Students wear facemasks and sit at desks spaced appropriately apart as as per coronavirus guidelines, during summer school sessions at Happy Day School in Monterey Park, California on July 9, 2020. California Governor Gavin Newsom says the reopening of California schools for the coming school year will be based on safety and not pressure from President Donald Trump as California sets records for one-day increases in Covid-19 cases. (Photo: Frederic J. Brown/AFP via Getty Images)

Citing Covid Threat, LA Public Schools—2nd Largest District in US—Won't Resume In-Person Teaching This Fall

"The skyrocketing infection rates of the past few weeks make it clear the pandemic is not under control."

Andrea Germanos

The nation's second largest school system, the Los Angeles Unified School District, announced Monday that classes would not resume in-person in August, citing the threat of the coronavirus.

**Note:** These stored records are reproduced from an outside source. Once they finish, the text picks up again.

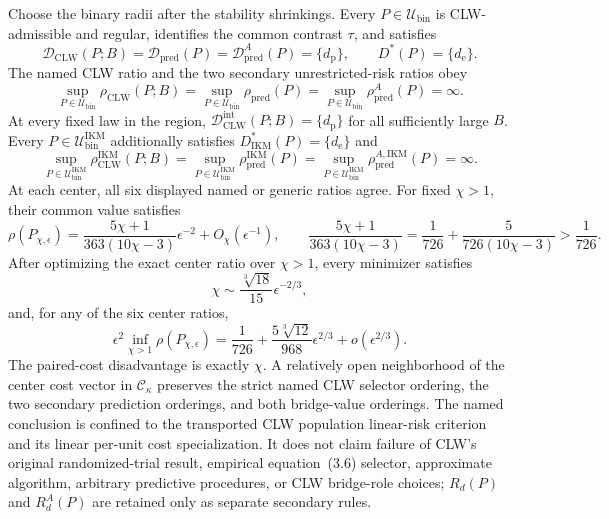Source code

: Choose the binary radii after the stability shrinkings.  Every \(P\in\mathcal U_{\mathrm{bin}}\) is CLW-admissible and regular, identifies the common contrast \(\tau\), and satisfies
\[
 \mathcal D_{\mathrm{CLW}}(P;B)
 =\mathcal D_{\mathrm{pred}}(P)
 =\mathcal D_{\mathrm{pred}}^A(P)=\{d_{\mathrm p}\},
 \qquad D^*(P)=\{d_{\mathrm e}\}.                         \tag{1}
\]
The named CLW ratio and the two secondary unrestricted-risk ratios obey
\[
 \sup_{P\in\mathcal U_{\mathrm{bin}}}\rho_{\mathrm{CLW}}(P;B)
 =\sup_{P\in\mathcal U_{\mathrm{bin}}}\rho_{\mathrm{pred}}(P)
 =\sup_{P\in\mathcal U_{\mathrm{bin}}}\rho_{\mathrm{pred}}^A(P)=\infty. \tag{2}
\]
At every fixed law in the region, \(\mathcal D_{\mathrm{CLW}}^{\mathrm{int}}(P;B)=\{d_{\mathrm p}\}\) for all sufficiently large \(B\).  Every \(P\in\mathcal U_{\mathrm{bin}}^{\mathrm{IKM}}\) additionally satisfies \(D_{\mathrm{IKM}}^*(P)=\{d_{\mathrm e}\}\) and
\[
 \sup_{P\in\mathcal U_{\mathrm{bin}}^{\mathrm{IKM}}}
 \rho_{\mathrm{CLW}}^{\mathrm{IKM}}(P;B)
 =\sup_{P\in\mathcal U_{\mathrm{bin}}^{\mathrm{IKM}}}
 \rho_{\mathrm{pred}}^{\mathrm{IKM}}(P)
 =\sup_{P\in\mathcal U_{\mathrm{bin}}^{\mathrm{IKM}}}
 \rho_{\mathrm{pred}}^{A,\mathrm{IKM}}(P)=\infty.         \tag{3}
\]
At each center, all six displayed named or generic ratios agree.  For fixed \(\chi>1\), their common value satisfies
\[
 \rho(P_{\chi,\epsilon})
 =\frac{5\chi+1}{363(10\chi-3)}\epsilon^{-2}
 +O_\chi(\epsilon^{-1}),
 \qquad
 \frac{5\chi+1}{363(10\chi-3)}
 =\frac1{726}+\frac5{726(10\chi-3)}>\frac1{726}.          \tag{4}
\]
After optimizing the exact center ratio over \(\chi>1\), every minimizer satisfies
\[
 \chi\sim\frac{\sqrt[3]{18}}{15}\epsilon^{-2/3},          \tag{5}
\]
and, for any of the six center ratios,
\[
 \epsilon^2\inf_{\chi>1}\rho(P_{\chi,\epsilon})
 =\frac1{726}+\frac{5\sqrt[3]{12}}{968}\epsilon^{2/3}
 +o(\epsilon^{2/3}).                                      \tag{6}
\]
The paired-cost disadvantage is exactly \(\chi\).  A relatively open neighborhood of the center cost vector in \(\mathcal C_\kappa\) preserves the strict named CLW selector ordering, the two secondary prediction orderings, and both bridge-value orderings.  The named conclusion is confined to the transported CLW population linear-risk criterion and its linear per-unit cost specialization.  It does not claim failure of CLW's original randomized-trial result, empirical equation~(3.6) selector, approximate algorithm, arbitrary predictive procedures, or CLW bridge-role choices; \(R_d(P)\) and \(R_d^A(P)\) are retained only as separate secondary rules.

"Unfortunately, Covid-19 continues to spread in the Los Angeles area and the virus is going to impact how we start the new school year," Superintendent Austin Beutner said in a statement.

"While the new school year will begin on August 18th as scheduled, it will not begin with students at school facilities," said Beutner. "The health and safety of all in the school community is not something we can compromise."

L.A. Unified, which enrolled roughly 600,000 students in the 2019-2020 academic year, issued a joint statement Monday with the San Diego Unified School District. That smaller district, which begins its school year August 31, will also begin with online-online instruction.

"One fact is clear: those countries that have managed to safely reopen schools have done so with declining infection rates and on-demand testing available. California has neither. The skyrocketing infection rates of the past few weeks make it clear the pandemic is not under control," the school systems said, noting that free meals would continue to be provided at distribution stations.

"The coronavirus has not taken a summer vacation, as many had hoped," the school districts said. "Indeed, the virus has accelerated its attacks on our community."

Guidance from the federal level on reopening has not materialized, they said.

The announcement regarding fall instruction came days after the United Teachers Los Angeles (UTLA), the union representing teachers at L.A. Unified, called for school campuses to remain closed in light of rising coronavirus infections.

"It is time to take a stand against Trump's dangerous, anti-science agenda that puts the lives of our members, our students, and our families at risk," said UTLA president Cecily Myart-Cruz said a statement last week.

"We all want to physically open schools and be back with our students, but lives hang in the balance," said Myart-Cruz. "Safety has to be the priority. We need to get this right for our communities," she said.

Teachers' groups including the National Education Association have continued to reject the Trump administration's push for schools to reopen for in-person learning without a safety plan. The administration was also accused over the weekend of trying to suppress CDC materials warning that a reopening of schools for in-person learning for "full-sized, in-person classes" would present the "highest risk" of spreading coronavirus compared to online or smaller classes practicing social distancing and other protective measures.